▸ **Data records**
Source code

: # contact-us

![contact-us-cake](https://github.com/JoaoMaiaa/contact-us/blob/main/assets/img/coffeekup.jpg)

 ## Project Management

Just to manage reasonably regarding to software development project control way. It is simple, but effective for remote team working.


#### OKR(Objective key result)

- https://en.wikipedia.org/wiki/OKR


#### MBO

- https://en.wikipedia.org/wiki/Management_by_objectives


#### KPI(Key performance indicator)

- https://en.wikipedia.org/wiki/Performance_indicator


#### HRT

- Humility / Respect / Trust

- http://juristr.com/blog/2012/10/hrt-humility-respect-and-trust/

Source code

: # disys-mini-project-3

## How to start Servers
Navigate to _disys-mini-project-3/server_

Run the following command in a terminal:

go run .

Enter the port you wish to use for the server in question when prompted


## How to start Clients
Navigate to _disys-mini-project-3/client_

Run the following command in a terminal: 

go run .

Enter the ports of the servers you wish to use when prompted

▸ **Required action**
What must be returned is a bare number, the count of lines in the entries holding the string "wikipedia".

▸ **Written solution**
3